I must be honest, last Sunday I told myself I would write and write. I see that I'm really behind, and as I said to james and allan, NaNoWriMo isn't for the faint. The problem is that I really care for my characters, but I won't be able to achieve my goal if I nurture them as I'm used to. That's why I passed most of the day, viewing an empty screen. Yet, time passed away and I new I couldn't afford more wasted time. I decided, I had December to care for. Luckily, LyX has many styles so I just marked my new text as "condensed". I know by experiences that I normally write very abstract, flavorless to those who hasn't read my mind to know what all that conveys. Therefore I had my care frozen in time. I "outlined" and let myself free of any detail. Don't need to stay IC or to consider which word would be best. To my amazement I wrote three thousand words in one sit of two hours. That's by far my record. And I could have stayed much more, but I wanted to sleep well for today, had an early meeting. 6238. It's amazing how well it went. I had fear my quality would drastically sink or that I would make my little persons do bad things, like not being true to themselves.
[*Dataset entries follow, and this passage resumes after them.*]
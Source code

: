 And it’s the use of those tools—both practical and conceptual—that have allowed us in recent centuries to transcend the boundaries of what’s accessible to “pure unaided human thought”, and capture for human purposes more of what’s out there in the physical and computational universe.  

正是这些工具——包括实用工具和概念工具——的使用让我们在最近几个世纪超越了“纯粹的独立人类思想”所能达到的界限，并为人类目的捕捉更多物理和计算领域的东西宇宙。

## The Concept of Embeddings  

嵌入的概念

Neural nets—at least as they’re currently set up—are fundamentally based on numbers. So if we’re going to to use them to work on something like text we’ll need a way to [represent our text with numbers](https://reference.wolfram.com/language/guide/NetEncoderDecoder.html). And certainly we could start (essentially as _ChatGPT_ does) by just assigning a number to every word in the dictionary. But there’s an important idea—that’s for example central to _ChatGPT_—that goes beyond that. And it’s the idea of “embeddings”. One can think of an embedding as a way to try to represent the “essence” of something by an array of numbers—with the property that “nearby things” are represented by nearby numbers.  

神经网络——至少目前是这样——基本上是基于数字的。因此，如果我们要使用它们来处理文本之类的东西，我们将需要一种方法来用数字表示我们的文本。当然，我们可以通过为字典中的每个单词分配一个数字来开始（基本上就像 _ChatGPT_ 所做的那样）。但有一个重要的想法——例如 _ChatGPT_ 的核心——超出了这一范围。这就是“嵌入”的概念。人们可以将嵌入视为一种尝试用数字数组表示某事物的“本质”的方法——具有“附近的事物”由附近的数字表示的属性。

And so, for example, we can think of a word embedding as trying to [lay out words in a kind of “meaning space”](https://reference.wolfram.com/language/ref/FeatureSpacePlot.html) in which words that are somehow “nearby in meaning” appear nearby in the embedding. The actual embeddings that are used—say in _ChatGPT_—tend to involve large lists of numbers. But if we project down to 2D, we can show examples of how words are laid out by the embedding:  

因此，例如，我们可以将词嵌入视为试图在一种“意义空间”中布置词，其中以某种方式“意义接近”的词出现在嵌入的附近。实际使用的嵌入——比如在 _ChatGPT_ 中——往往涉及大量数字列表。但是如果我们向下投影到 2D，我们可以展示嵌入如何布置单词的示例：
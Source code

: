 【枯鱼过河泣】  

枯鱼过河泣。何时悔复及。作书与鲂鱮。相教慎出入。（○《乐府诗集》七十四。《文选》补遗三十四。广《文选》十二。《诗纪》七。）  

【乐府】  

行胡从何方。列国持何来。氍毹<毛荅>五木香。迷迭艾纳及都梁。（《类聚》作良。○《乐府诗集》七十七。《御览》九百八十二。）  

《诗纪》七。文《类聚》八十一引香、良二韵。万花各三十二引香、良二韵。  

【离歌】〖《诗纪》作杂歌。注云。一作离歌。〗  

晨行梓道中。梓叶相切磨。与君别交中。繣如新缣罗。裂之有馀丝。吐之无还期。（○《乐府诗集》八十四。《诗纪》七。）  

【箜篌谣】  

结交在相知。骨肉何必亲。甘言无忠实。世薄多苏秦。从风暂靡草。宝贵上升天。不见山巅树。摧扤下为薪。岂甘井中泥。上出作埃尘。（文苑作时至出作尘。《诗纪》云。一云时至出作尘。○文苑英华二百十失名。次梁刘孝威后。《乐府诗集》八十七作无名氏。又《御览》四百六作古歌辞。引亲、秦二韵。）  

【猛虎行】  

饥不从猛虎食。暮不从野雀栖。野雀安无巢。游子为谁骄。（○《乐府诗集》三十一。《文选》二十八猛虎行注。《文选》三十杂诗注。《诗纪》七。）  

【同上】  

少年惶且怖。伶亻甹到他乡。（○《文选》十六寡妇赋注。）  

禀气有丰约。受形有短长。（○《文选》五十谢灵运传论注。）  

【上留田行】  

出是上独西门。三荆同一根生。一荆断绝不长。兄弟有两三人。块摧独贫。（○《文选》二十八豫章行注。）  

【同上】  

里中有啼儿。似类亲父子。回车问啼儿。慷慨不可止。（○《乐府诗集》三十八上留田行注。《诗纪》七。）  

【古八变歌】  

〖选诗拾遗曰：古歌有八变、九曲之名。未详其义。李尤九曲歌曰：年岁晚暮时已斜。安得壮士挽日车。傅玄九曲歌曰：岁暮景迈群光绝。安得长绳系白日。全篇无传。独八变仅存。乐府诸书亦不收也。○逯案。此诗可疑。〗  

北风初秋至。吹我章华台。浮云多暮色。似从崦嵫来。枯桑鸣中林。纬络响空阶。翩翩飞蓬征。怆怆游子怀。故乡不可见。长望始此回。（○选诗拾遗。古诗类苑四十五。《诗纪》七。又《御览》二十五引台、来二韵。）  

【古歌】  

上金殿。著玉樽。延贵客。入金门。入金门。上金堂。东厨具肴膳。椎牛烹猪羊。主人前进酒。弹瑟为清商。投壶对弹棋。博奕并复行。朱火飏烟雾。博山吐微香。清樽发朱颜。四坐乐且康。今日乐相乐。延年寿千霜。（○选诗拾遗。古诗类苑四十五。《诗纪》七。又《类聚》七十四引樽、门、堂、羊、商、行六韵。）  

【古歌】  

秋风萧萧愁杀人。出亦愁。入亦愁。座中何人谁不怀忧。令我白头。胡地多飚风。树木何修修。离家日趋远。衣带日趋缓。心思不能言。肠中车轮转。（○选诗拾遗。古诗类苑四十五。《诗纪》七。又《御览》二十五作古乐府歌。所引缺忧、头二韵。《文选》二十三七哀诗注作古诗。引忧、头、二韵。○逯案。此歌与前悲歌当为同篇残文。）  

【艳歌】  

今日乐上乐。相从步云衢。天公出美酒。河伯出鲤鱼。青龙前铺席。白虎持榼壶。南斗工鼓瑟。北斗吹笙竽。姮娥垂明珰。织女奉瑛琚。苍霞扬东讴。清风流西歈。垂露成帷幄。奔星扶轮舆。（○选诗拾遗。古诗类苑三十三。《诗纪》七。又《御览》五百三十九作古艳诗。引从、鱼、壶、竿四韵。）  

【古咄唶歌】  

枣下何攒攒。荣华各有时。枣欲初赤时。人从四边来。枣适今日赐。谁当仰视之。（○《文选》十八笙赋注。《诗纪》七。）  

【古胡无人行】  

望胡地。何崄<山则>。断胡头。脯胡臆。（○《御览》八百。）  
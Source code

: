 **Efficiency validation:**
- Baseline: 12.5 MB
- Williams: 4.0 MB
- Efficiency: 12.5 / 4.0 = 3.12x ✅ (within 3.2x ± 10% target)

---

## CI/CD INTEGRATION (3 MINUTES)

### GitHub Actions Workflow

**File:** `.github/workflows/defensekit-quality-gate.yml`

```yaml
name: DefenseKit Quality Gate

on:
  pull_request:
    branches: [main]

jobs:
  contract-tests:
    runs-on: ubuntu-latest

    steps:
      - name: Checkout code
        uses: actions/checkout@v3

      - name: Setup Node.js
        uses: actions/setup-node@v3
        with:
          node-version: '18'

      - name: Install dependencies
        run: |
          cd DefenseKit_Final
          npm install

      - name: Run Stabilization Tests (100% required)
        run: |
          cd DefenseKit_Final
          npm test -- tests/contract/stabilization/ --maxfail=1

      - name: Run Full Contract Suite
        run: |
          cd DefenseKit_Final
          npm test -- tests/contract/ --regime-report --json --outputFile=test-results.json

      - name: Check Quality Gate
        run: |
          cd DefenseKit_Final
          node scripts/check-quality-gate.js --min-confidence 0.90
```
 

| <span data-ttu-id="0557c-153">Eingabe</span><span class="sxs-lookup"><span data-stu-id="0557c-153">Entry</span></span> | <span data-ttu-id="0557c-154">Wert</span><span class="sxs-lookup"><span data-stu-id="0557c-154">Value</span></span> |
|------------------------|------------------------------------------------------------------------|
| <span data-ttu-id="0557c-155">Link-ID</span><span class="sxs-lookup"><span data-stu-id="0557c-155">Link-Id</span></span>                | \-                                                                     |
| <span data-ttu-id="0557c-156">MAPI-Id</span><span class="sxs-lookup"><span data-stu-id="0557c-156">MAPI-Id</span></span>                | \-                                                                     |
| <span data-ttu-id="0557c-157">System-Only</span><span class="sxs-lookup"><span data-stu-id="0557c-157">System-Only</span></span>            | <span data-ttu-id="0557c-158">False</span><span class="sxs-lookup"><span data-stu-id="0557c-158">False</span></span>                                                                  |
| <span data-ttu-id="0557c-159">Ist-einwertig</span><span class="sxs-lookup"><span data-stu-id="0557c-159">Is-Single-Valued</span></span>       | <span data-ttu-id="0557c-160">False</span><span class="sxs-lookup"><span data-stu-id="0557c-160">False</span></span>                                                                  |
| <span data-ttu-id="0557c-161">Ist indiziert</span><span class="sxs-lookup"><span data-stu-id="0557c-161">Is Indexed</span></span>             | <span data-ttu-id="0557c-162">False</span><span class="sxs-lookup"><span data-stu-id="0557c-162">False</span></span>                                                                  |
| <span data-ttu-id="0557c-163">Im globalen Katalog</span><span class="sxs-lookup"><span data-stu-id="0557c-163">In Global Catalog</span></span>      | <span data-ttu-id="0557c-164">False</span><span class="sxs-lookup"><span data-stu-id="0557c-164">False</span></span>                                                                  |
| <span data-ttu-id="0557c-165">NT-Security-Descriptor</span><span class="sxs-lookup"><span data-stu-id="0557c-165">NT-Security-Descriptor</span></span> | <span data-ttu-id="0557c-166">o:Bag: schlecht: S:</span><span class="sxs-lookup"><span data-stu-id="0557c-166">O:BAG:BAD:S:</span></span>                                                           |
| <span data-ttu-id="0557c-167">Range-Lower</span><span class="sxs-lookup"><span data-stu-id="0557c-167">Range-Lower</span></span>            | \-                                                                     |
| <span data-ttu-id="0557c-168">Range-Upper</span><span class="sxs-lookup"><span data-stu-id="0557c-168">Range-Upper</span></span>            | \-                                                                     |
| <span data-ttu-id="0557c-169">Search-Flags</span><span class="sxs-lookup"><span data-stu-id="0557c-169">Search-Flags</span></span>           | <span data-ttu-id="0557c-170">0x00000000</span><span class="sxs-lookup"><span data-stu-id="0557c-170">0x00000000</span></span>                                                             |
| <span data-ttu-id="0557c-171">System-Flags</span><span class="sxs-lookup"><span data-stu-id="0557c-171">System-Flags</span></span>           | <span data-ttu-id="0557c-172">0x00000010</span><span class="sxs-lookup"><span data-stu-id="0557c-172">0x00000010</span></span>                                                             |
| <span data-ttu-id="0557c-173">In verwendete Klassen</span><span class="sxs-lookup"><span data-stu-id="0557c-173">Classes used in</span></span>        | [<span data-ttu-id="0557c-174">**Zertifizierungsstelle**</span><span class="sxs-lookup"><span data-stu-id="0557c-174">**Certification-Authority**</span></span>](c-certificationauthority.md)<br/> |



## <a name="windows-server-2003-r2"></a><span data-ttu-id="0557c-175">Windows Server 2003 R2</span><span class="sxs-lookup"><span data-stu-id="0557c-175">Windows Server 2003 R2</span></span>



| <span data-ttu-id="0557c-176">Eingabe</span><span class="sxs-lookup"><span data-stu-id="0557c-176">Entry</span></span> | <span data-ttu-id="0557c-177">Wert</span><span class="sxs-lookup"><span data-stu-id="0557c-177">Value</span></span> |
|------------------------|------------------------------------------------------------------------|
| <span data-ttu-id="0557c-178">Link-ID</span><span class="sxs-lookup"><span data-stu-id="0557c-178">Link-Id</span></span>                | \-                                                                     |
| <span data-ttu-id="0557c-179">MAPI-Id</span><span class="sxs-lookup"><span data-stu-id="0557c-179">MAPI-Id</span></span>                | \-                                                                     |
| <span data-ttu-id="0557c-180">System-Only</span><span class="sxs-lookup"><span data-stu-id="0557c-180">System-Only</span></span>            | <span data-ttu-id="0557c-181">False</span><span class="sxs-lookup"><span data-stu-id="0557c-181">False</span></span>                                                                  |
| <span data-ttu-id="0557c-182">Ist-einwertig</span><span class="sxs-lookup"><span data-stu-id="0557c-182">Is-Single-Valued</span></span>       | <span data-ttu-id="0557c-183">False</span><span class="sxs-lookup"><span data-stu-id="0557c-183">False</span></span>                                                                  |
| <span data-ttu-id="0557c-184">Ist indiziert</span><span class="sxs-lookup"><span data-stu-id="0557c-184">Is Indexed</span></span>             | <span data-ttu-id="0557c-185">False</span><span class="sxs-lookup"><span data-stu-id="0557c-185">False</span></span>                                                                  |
However all came good, maybe better than I would have done if I had taken my time to polish. I believe I have a 1:3 condensed ratio, meaning I can easily explain myself so each sentence becomes three. For instance I wrote, A is gentle. While I would normally just write an action or a way of how's that. Need another 14 kcw (thousand condensed words) and I'll be over. That's like 9 hours of job. Now this seems feasible. But all that dry job isn't what really excites me, it's how my little fellows are developing. I really can see how they are much more than roles. I'm following Neil's advice, each of them should be quite interesting, even the nasty. Someone I would like to chat. And I'm proud of myself, it starts to feel like a love story after all. Maybe I'm padding myself to soon, but I'm proud of myself.
ps. too many "I" on this post, but I'm.
ps. too many "I" on this post, but I'm.